The purpose of waking up at that early hour was to visit the Himavad Gopalaswamy Betta, 70 kms from Mysore city. Our friend had told us it was a place of great scenic beauty, a temple located on top of a cloud covered hill in the Bandipur National Park hill range, we loved the very idea of it. Our friend, who was at Mysore then, joined us on the drive.
A fresh morning at Gopalaswamy Betta
At 5 AM, we set off to Gopalaswamy Betta on the Mysore-Ooty Road with a deviation at Gundlupet. The drive was lovely with the early morning chil and freshness. From Gundlupet, the hill is 20 kms. By 6.30 AM, we reached the road leading to the Gopalaswamy Betta, the entire area was covered by fog.
The sun was just rising but had to take up the look of the moon because of the thick clouds.

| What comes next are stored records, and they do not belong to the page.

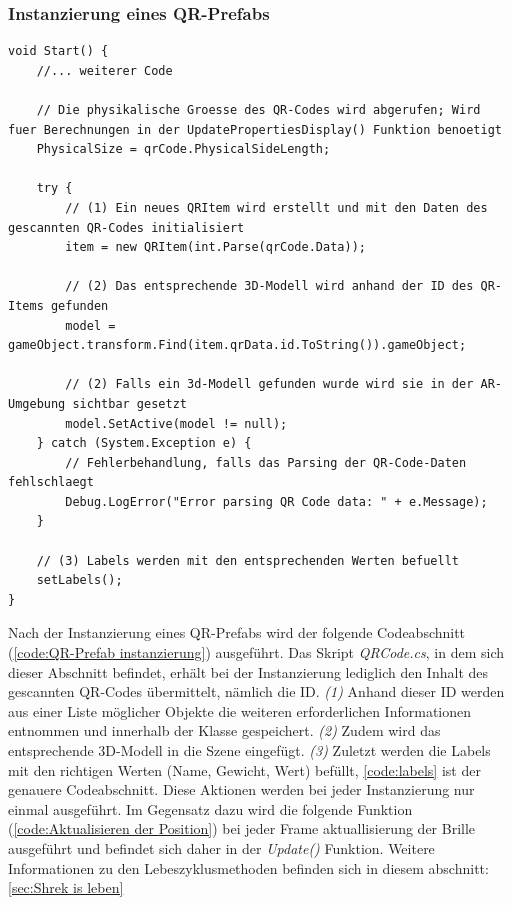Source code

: \begin{itemize}
\subsubsection*{Instanzierung eines QR-Prefabs}

\begin{lstlisting}[style=csharp, caption={Instanzierung eines QR-Prefabs}, label=code:QR-Prefab instanzierung]
void Start() {
    //... weiterer Code

    // Die physikalische Groesse des QR-Codes wird abgerufen; Wird fuer Berechnungen in der UpdatePropertiesDisplay() Funktion benoetigt
    PhysicalSize = qrCode.PhysicalSideLength;

    try {
        // (1) Ein neues QRItem wird erstellt und mit den Daten des gescannten QR-Codes initialisiert
        item = new QRItem(int.Parse(qrCode.Data));

        // (2) Das entsprechende 3D-Modell wird anhand der ID des QR-Items gefunden
        model = gameObject.transform.Find(item.qrData.id.ToString()).gameObject;

        // (2) Falls ein 3d-Modell gefunden wurde wird sie in der AR-Umgebung sichtbar gesetzt
        model.SetActive(model != null);
    } catch (System.Exception e) {
        // Fehlerbehandlung, falls das Parsing der QR-Code-Daten fehlschlaegt
        Debug.LogError("Error parsing QR Code data: " + e.Message);
    }

    // (3) Labels werden mit den entsprechenden Werten befuellt
    setLabels();
}
\end{lstlisting}

Nach der Instanzierung eines QR-Prefabs wird der folgende Codeabschnitt (\ref{code:QR-Prefab instanzierung}) ausgeführt. Das Skript \textit{QRCode.cs}, in dem sich dieser Abschnitt befindet, erhält bei der Instanzierung lediglich den Inhalt des gescannten QR-Codes übermittelt, nämlich die ID. \textit{(1)} Anhand dieser ID werden aus einer Liste möglicher Objekte die weiteren erforderlichen Informationen entnommen und innerhalb der Klasse gespeichert. \textit{(2)} Zudem wird das entsprechende 3D-Modell in die Szene eingefügt. \textit{(3)} Zuletzt werden die Labels mit den richtigen Werten (Name, Gewicht, Wert) befüllt, \ref{code:labels} ist der genauere Codeabschnitt. Diese Aktionen werden bei jeder Instanzierung nur einmal ausgeführt. Im Gegensatz dazu wird die folgende Funktion (\ref{code:Aktualisieren der Position}) bei jeder Frame aktuallisierung der Brille ausgeführt und befindet sich daher in der \textit{Update()} Funktion. Weitere Informationen zu den Lebeszyklusmethoden befinden sich in diesem abschnitt: \ref{sec:Shrek is leben}


\end{itemize}
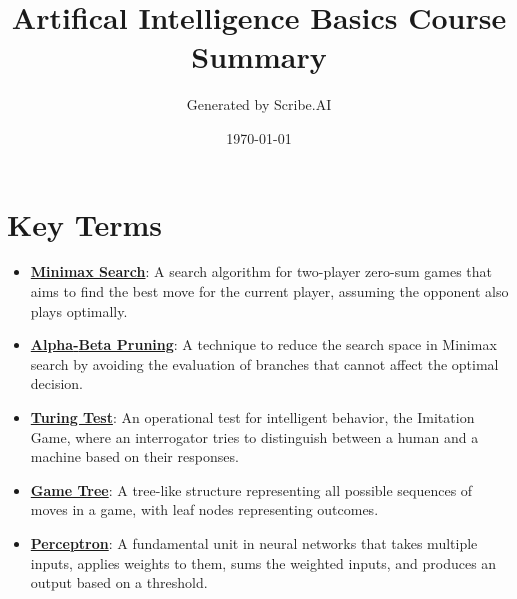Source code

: \documentclass{article}%
\title{Artifical Intelligence Basics Course Summary}%
\author{Generated by Scribe.AI}%
\date{\today}%
\begin{document}
%
\normalsize%
\maketitle%
\section{Key Terms}%
\label{sec:KeyTerms}%
\begin{itemize}[leftmargin=*]%
\item \href{https://purdue.brightspace.com/d2l/common/assets/pdfjs-d2l-dist/1.0.14-legacy/web/viewer.html?file=\%2Fcontent\%2Fenforced\%2F1095467-wl.202510.CS.24300.001\%2F02L2-Intro.pdf\%3Fou\%3D1095467\&lang=en-us\&container=d2l-fileviewer-rendered-pdf\&fullscreen=d2l-fileviewer-rendered-pdf-dialog\&height=667#page=22}{\textbf{Minimax Search}}: A search algorithm for two-player zero-sum games that aims to find the best move for the current player, assuming the opponent also plays optimally.%
\item \href{https://purdue.brightspace.com/d2l/common/assets/pdfjs-d2l-dist/1.0.14-legacy/web/viewer.html?file=\%2Fcontent\%2Fenforced\%2F1095467-wl.202510.CS.24300.001\%2F02L2-Intro.pdf\%3Fou\%3D1095467\&lang=en-us\&container=d2l-fileviewer-rendered-pdf\&fullscreen=d2l-fileviewer-rendered-pdf-dialog\&height=667#page=23}{\textbf{Alpha{-}Beta Pruning}}: A technique to reduce the search space in Minimax search by avoiding the evaluation of branches that cannot affect the optimal decision.%
\item \href{https://purdue.brightspace.com/d2l/common/assets/pdfjs-d2l-dist/1.0.14-legacy/web/viewer.html?file=\%2Fcontent\%2Fenforced\%2F1095467-wl.202510.CS.24300.001\%2F02L2-Intro.pdf\%3Fou\%3D1095467\&lang=en-us\&container=d2l-fileviewer-rendered-pdf\&fullscreen=d2l-fileviewer-rendered-pdf-dialog\&height=667#page=6}{\textbf{Turing Test}}: An operational test for intelligent behavior, the Imitation Game, where an interrogator tries to distinguish between a human and a machine based on their responses.%
\item \href{https://purdue.brightspace.com/d2l/common/assets/pdfjs-d2l-dist/1.0.14-legacy/web/viewer.html?file=\%2Fcontent\%2Fenforced\%2F1095467-wl.202510.CS.24300.001\%2F02L2-Intro.pdf\%3Fou\%3D1095467\&lang=en-us\&container=d2l-fileviewer-rendered-pdf\&fullscreen=d2l-fileviewer-rendered-pdf-dialog\&height=667#page=11}{\textbf{Game Tree}}: A tree-like structure representing all possible sequences of moves in a game, with leaf nodes representing outcomes.%
\item \href{https://purdue.brightspace.com/d2l/common/assets/pdfjs-d2l-dist/1.0.14-legacy/web/viewer.html?file=\%2Fcontent\%2Fenforced\%2F1095467-wl.202510.CS.24300.001\%2F02L2-Intro.pdf\%3Fou\%3D1095467\&lang=en-us\&container=d2l-fileviewer-rendered-pdf\&fullscreen=d2l-fileviewer-rendered-pdf-dialog\&height=667#page=45}{\textbf{Perceptron}}: A fundamental unit in neural networks that takes multiple inputs, applies weights to them, sums the weighted inputs, and produces an output based on a threshold.%

\end{itemize}
\end{document}
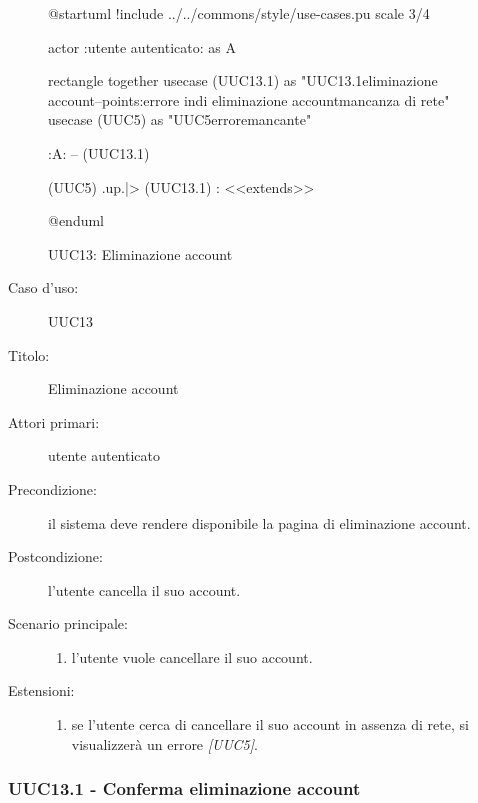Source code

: \documentclass[../../../analisi-dei-requisiti.tex]{subfiles}
\begin{document}
\begin{figure}[h!]
  \centering
  \begin{plantuml}
  @startuml
  !include ../../commons/style/use-cases.pu
  scale 3/4

  actor :utente autenticato: as A

  rectangle {
    together {
      usecase (UUC13.1) as "UUC13.1\nConferma eliminazione account\n--\nExtension points:\nVisualizzazione errore in\ncaso di eliminazione account\nin mancanza di rete"
      usecase (UUC5) as "UUC5\nVisualizzazione errore\nrete mancante"
    }
  }

  :A: -- (UUC13.1)

  (UUC5) .up.|> (UUC13.1) : <<extends>>

  @enduml
  \end{plantuml}
  \caption{UUC13: Eliminazione account}
  \label{fig:uuc13}
\end{figure}

\begin{description}
  \item[Caso d’uso:] UUC13
  \item[Titolo:] Eliminazione account
  \item[Attori primari:] utente autenticato
  \item[Precondizione:] il sistema deve rendere disponibile la pagina di eliminazione account.
  \item[Postcondizione:] l'utente cancella il suo account.
  \item[Scenario principale:]
        \begin{enumerate}
          \item l'utente vuole cancellare il suo account.
        \end{enumerate}
        \item[Estensioni:]
        \begin{enumerate}
          \item se l'utente cerca di cancellare il suo account in assenza di rete, si visualizzerà un errore \emph{[UUC5]}.
        \end{enumerate}
\end{description}

\subsubsection{UUC13.1 - Conferma eliminazione account}%
\label{subsub:UUC13.1utente}
\end{document}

When we reached the checkpost half way up the hill, we were told that the entry up the hill was allowed only after 8.30 AM. A few years earlier, there were no time restrictions and wild animals, especially elephants were spotted sometimes if one visited this place in the early hours. In order to give the animals of the Bandipur forest area some peace from the intrusion of humans, the time restrictions were imposed. Gopalaswamy Betta is now open for traffic only between 8.30 AM and 4.30 PM. We reached there that early hoping to catch a sight of some wild animals, though slightly disappointed, we could understand, the animals needed their peace and quiet. For our satisfaction, we found elephant dung, proof that elephants had walked that path a few hours earlier and we also spotted a fox, who gave us one amused look and ran off into the forest !
A breakfast to remember !
With 2 hours to while away, we drove down the hill hoping to find some place to have breakfast. We found a hotel, Himagari Resorts in the nearby village. We were their first customers for the day. We were served hot rotis with dal fry and a super duper delicious tomato curry, we still haven’t forgotten the taste. We wiped off 2 big bowls of the tomato curry and ate not until we were full but until we were tired of all the eating. In between, every minute, we kept receiving SMSes on our phones from our service providers, welcoming us to 3 different states at the same time. We checked Google Maps and then realised that we were very close to the Karnataka-Tamil Nadu-Kerala border and were receiving signals from all three states alternatively !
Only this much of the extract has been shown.